[Stored data]
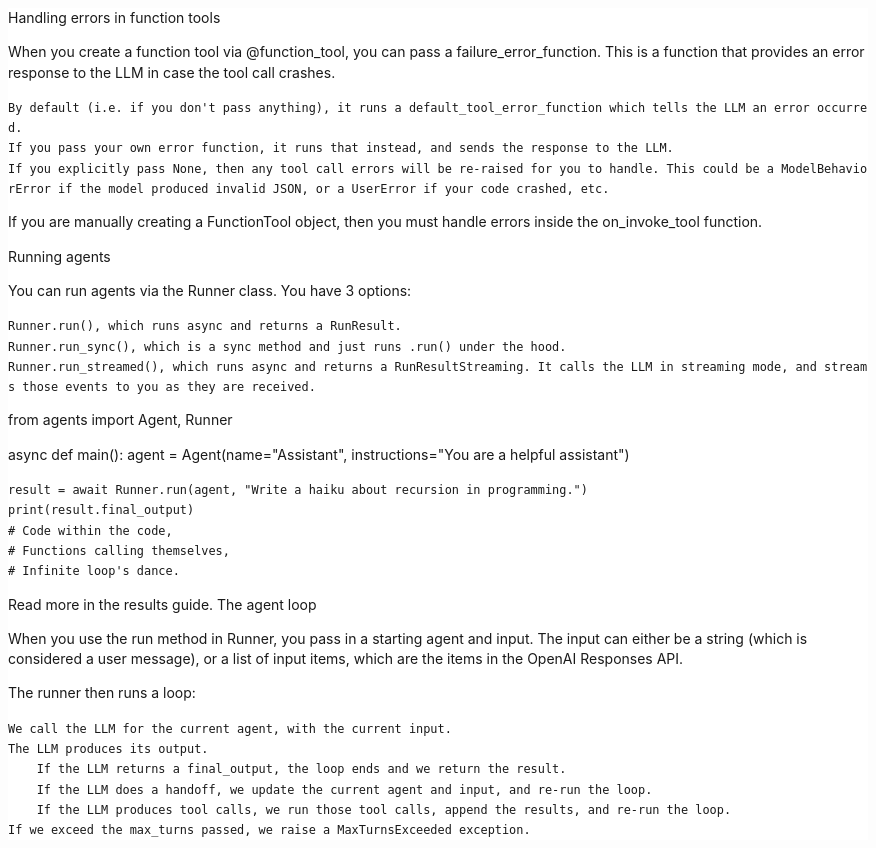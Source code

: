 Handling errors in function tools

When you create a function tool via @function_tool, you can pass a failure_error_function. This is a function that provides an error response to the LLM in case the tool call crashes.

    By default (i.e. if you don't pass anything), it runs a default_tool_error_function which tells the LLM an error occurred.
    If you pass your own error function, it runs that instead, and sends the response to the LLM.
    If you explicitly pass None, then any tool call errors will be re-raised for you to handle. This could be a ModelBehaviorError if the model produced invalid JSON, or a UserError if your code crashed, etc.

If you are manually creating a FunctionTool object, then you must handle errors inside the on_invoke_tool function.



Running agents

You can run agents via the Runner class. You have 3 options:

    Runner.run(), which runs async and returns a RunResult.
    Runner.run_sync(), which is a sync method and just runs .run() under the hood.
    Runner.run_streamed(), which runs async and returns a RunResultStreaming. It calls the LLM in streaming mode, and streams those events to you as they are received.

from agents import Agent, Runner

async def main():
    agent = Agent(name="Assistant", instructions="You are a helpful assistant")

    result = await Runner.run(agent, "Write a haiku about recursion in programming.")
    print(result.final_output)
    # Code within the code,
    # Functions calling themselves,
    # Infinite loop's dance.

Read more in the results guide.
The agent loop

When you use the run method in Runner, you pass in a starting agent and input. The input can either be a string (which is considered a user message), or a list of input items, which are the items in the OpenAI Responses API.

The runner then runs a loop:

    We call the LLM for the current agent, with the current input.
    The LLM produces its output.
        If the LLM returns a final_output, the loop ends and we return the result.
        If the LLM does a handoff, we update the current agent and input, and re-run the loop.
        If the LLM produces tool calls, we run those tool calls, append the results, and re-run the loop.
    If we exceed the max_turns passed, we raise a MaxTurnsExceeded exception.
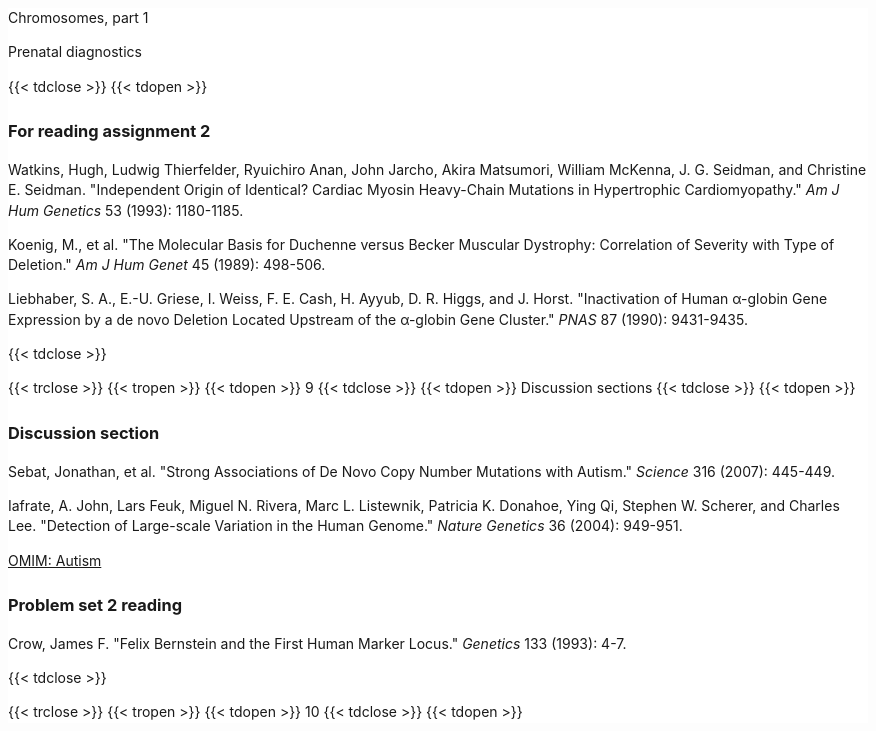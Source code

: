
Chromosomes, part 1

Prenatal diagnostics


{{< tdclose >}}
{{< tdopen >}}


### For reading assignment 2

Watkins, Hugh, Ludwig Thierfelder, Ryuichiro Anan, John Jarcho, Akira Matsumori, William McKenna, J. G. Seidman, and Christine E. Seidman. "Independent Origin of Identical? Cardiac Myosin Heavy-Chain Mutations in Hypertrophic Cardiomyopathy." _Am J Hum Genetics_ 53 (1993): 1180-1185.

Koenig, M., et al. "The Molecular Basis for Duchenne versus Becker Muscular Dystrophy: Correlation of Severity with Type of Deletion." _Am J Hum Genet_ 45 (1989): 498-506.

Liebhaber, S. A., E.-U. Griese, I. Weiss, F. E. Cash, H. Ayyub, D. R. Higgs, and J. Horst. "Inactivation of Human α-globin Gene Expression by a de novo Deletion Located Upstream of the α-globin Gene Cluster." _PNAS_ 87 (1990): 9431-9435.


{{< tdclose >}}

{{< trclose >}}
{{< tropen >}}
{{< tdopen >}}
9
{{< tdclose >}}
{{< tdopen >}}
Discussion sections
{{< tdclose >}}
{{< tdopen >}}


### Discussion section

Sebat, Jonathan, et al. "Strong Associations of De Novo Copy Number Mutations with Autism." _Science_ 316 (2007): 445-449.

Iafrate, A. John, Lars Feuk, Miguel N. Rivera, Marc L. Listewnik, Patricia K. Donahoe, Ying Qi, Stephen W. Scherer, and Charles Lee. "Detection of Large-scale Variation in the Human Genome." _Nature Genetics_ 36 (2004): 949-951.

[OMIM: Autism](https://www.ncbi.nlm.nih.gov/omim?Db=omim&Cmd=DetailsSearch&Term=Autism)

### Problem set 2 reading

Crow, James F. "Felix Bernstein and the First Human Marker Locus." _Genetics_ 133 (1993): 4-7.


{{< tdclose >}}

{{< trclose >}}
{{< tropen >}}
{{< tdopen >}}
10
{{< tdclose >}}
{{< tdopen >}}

EXERCISE PROMPT: Nothing but the records, copied exactly and stripped of pictures, should be returned.

TASK SOLUTION:
Source code

: Handling errors in function tools

When you create a function tool via @function_tool, you can pass a failure_error_function. This is a function that provides an error response to the LLM in case the tool call crashes.

    By default (i.e. if you don't pass anything), it runs a default_tool_error_function which tells the LLM an error occurred.
    If you pass your own error function, it runs that instead, and sends the response to the LLM.
    If you explicitly pass None, then any tool call errors will be re-raised for you to handle. This could be a ModelBehaviorError if the model produced invalid JSON, or a UserError if your code crashed, etc.

If you are manually creating a FunctionTool object, then you must handle errors inside the on_invoke_tool function.



Running agents

You can run agents via the Runner class. You have 3 options:

    Runner.run(), which runs async and returns a RunResult.
    Runner.run_sync(), which is a sync method and just runs .run() under the hood.
    Runner.run_streamed(), which runs async and returns a RunResultStreaming. It calls the LLM in streaming mode, and streams those events to you as they are received.

from agents import Agent, Runner

async def main():
    agent = Agent(name="Assistant", instructions="You are a helpful assistant")

    result = await Runner.run(agent, "Write a haiku about recursion in programming.")
    print(result.final_output)
    # Code within the code,
    # Functions calling themselves,
    # Infinite loop's dance.

Read more in the results guide.
The agent loop

When you use the run method in Runner, you pass in a starting agent and input. The input can either be a string (which is considered a user message), or a list of input items, which are the items in the OpenAI Responses API.

The runner then runs a loop:

    We call the LLM for the current agent, with the current input.
    The LLM produces its output.
        If the LLM returns a final_output, the loop ends and we return the result.
        If the LLM does a handoff, we update the current agent and input, and re-run the loop.
        If the LLM produces tool calls, we run those tool calls, append the results, and re-run the loop.
    If we exceed the max_turns passed, we raise a MaxTurnsExceeded exception.
Source code

:
Chromosomes, part 1

Prenatal diagnostics


{{< tdclose >}}
{{< tdopen >}}


### For reading assignment 2

Watkins, Hugh, Ludwig Thierfelder, Ryuichiro Anan, John Jarcho, Akira Matsumori, William McKenna, J. G. Seidman, and Christine E. Seidman. "Independent Origin of Identical? Cardiac Myosin Heavy-Chain Mutations in Hypertrophic Cardiomyopathy." _Am J Hum Genetics_ 53 (1993): 1180-1185.

Koenig, M., et al. "The Molecular Basis for Duchenne versus Becker Muscular Dystrophy: Correlation of Severity with Type of Deletion." _Am J Hum Genet_ 45 (1989): 498-506.

Liebhaber, S. A., E.-U. Griese, I. Weiss, F. E. Cash, H. Ayyub, D. R. Higgs, and J. Horst. "Inactivation of Human α-globin Gene Expression by a de novo Deletion Located Upstream of the α-globin Gene Cluster." _PNAS_ 87 (1990): 9431-9435.


{{< tdclose >}}

{{< trclose >}}
{{< tropen >}}
{{< tdopen >}}
9
{{< tdclose >}}
{{< tdopen >}}
Discussion sections
{{< tdclose >}}
{{< tdopen >}}


### Discussion section

Sebat, Jonathan, et al. "Strong Associations of De Novo Copy Number Mutations with Autism." _Science_ 316 (2007): 445-449.

Iafrate, A. John, Lars Feuk, Miguel N. Rivera, Marc L. Listewnik, Patricia K. Donahoe, Ying Qi, Stephen W. Scherer, and Charles Lee. "Detection of Large-scale Variation in the Human Genome." _Nature Genetics_ 36 (2004): 949-951.

[OMIM: Autism](https://www.ncbi.nlm.nih.gov/omim?Db=omim&Cmd=DetailsSearch&Term=Autism)

### Problem set 2 reading

Crow, James F. "Felix Bernstein and the First Human Marker Locus." _Genetics_ 133 (1993): 4-7.


{{< tdclose >}}

{{< trclose >}}
{{< tropen >}}
{{< tdopen >}}
10
{{< tdclose >}}
{{< tdopen >}}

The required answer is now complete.